**Work order**
What is needed is an exact copy of all the entries.

[Dataset entries Boundary: Start]

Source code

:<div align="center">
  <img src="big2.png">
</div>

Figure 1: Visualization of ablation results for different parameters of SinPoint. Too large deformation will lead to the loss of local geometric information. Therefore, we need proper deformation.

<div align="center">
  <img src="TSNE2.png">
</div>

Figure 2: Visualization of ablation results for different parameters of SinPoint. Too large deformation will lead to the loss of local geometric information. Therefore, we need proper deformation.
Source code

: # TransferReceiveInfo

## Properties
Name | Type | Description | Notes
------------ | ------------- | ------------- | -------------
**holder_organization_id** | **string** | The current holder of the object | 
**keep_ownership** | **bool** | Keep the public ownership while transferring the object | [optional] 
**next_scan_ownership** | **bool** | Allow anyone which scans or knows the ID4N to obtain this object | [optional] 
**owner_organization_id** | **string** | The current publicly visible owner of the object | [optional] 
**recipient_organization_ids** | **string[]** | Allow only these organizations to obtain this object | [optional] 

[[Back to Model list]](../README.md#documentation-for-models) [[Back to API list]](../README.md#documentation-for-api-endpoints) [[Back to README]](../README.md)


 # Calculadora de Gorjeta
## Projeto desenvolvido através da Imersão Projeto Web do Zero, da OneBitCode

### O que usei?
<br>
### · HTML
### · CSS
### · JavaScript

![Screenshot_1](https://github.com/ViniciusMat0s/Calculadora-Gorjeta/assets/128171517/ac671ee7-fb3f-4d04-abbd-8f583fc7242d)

[Dataset entries Boundary: End]

**Result of the task**
Source code

:<div align="center">
  <img src="big2.png">
</div>

Figure 1: Visualization of ablation results for different parameters of SinPoint. Too large deformation will lead to the loss of local geometric information. Therefore, we need proper deformation.

<div align="center">
  <img src="TSNE2.png">
</div>

Figure 2: Visualization of ablation results for different parameters of SinPoint. Too large deformation will lead to the loss of local geometric information. Therefore, we need proper deformation.
Source code

: # TransferReceiveInfo

## Properties
Name | Type | Description | Notes
------------ | ------------- | ------------- | -------------
**holder_organization_id** | **string** | The current holder of the object | 
**keep_ownership** | **bool** | Keep the public ownership while transferring the object | [optional] 
**next_scan_ownership** | **bool** | Allow anyone which scans or knows the ID4N to obtain this object | [optional] 
**owner_organization_id** | **string** | The current publicly visible owner of the object | [optional] 
**recipient_organization_ids** | **string[]** | Allow only these organizations to obtain this object | [optional] 

[[Back to Model list]](../README.md#documentation-for-models) [[Back to API list]](../README.md#documentation-for-api-endpoints) [[Back to README]](../README.md)


 # Calculadora de Gorjeta
## Projeto desenvolvido através da Imersão Projeto Web do Zero, da OneBitCode

### O que usei?
<br>
### · HTML
### · CSS
### · JavaScript

![Screenshot_1](https://github.com/ViniciusMat0s/Calculadora-Gorjeta/assets/128171517/ac671ee7-fb3f-4d04-abbd-8f583fc7242d)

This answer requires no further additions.